**What the exercise asks:** Repeat the entries below exactly, pictures excluded.

[[ Data provided, beginning ]]

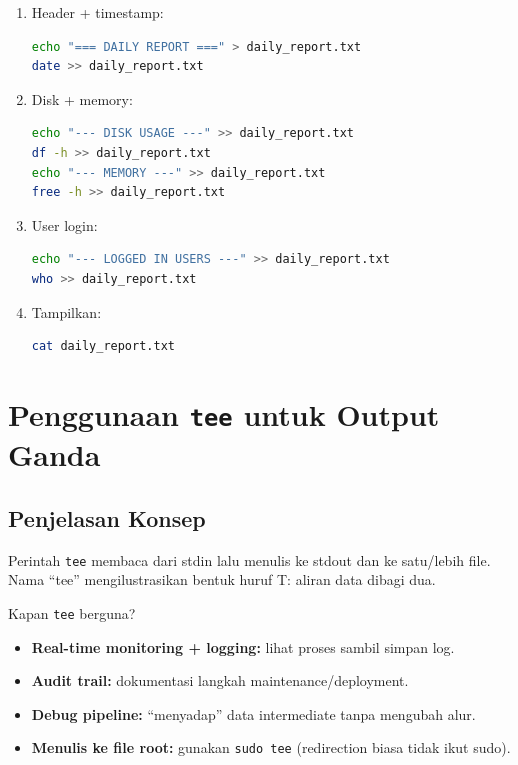 \begin{enumerate}
    \item Header + timestamp:
\begin{lstlisting}[language=bash, caption={Membuat header laporan}]
echo "=== DAILY REPORT ===" > daily_report.txt
date >> daily_report.txt
\end{lstlisting}

    \item Disk + memory:
\begin{lstlisting}[language=bash, caption={Tambahkan disk dan memory}]
echo "--- DISK USAGE ---" >> daily_report.txt
df -h >> daily_report.txt
echo "--- MEMORY ---" >> daily_report.txt
free -h >> daily_report.txt
\end{lstlisting}

    \item User login:
\begin{lstlisting}[language=bash, caption={Tambahkan user login}]
echo "--- LOGGED IN USERS ---" >> daily_report.txt
who >> daily_report.txt
\end{lstlisting}

    \item Tampilkan:
\begin{lstlisting}[language=bash, caption={Tampilkan laporan}]
cat daily_report.txt
\end{lstlisting}
\end{enumerate}

\section{Penggunaan \texttt{tee} untuk Output Ganda}
\label{sec:tee}

\subsection*{Penjelasan Konsep}
Perintah \texttt{tee} membaca dari stdin lalu menulis ke stdout dan ke satu/lebih file.
Nama ``tee'' mengilustrasikan bentuk huruf T: aliran data dibagi dua.

Kapan \texttt{tee} berguna?
\begin{itemize}
    \item \textbf{Real-time monitoring + logging:} lihat proses sambil simpan log.
    \item \textbf{Audit trail:} dokumentasi langkah maintenance/deployment.
    \item \textbf{Debug pipeline:} ``menyadap'' data intermediate tanpa mengubah alur.
    \item \textbf{Menulis ke file root:} gunakan \texttt{sudo tee} (redirection biasa tidak ikut sudo).
\end{itemize}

[[ Data provided, end ]]

**Answer to this task:**
 \begin{enumerate}
    \item Header + timestamp:
\begin{lstlisting}[language=bash, caption={Membuat header laporan}]
echo "=== DAILY REPORT ===" > daily_report.txt
date >> daily_report.txt
\end{lstlisting}

    \item Disk + memory:
\begin{lstlisting}[language=bash, caption={Tambahkan disk dan memory}]
echo "--- DISK USAGE ---" >> daily_report.txt
df -h >> daily_report.txt
echo "--- MEMORY ---" >> daily_report.txt
free -h >> daily_report.txt
\end{lstlisting}

    \item User login:
\begin{lstlisting}[language=bash, caption={Tambahkan user login}]
echo "--- LOGGED IN USERS ---" >> daily_report.txt
who >> daily_report.txt
\end{lstlisting}

    \item Tampilkan:
\begin{lstlisting}[language=bash, caption={Tampilkan laporan}]
cat daily_report.txt
\end{lstlisting}
\end{enumerate}

\section{Penggunaan \texttt{tee} untuk Output Ganda}
\label{sec:tee}

\subsection*{Penjelasan Konsep}
Perintah \texttt{tee} membaca dari stdin lalu menulis ke stdout dan ke satu/lebih file.
Nama ``tee'' mengilustrasikan bentuk huruf T: aliran data dibagi dua.

Kapan \texttt{tee} berguna?
\begin{itemize}
    \item \textbf{Real-time monitoring + logging:} lihat proses sambil simpan log.
    \item \textbf{Audit trail:} dokumentasi langkah maintenance/deployment.
    \item \textbf{Debug pipeline:} ``menyadap'' data intermediate tanpa mengubah alur.
    \item \textbf{Menulis ke file root:} gunakan \texttt{sudo tee} (redirection biasa tidak ikut sudo).
\end{itemize}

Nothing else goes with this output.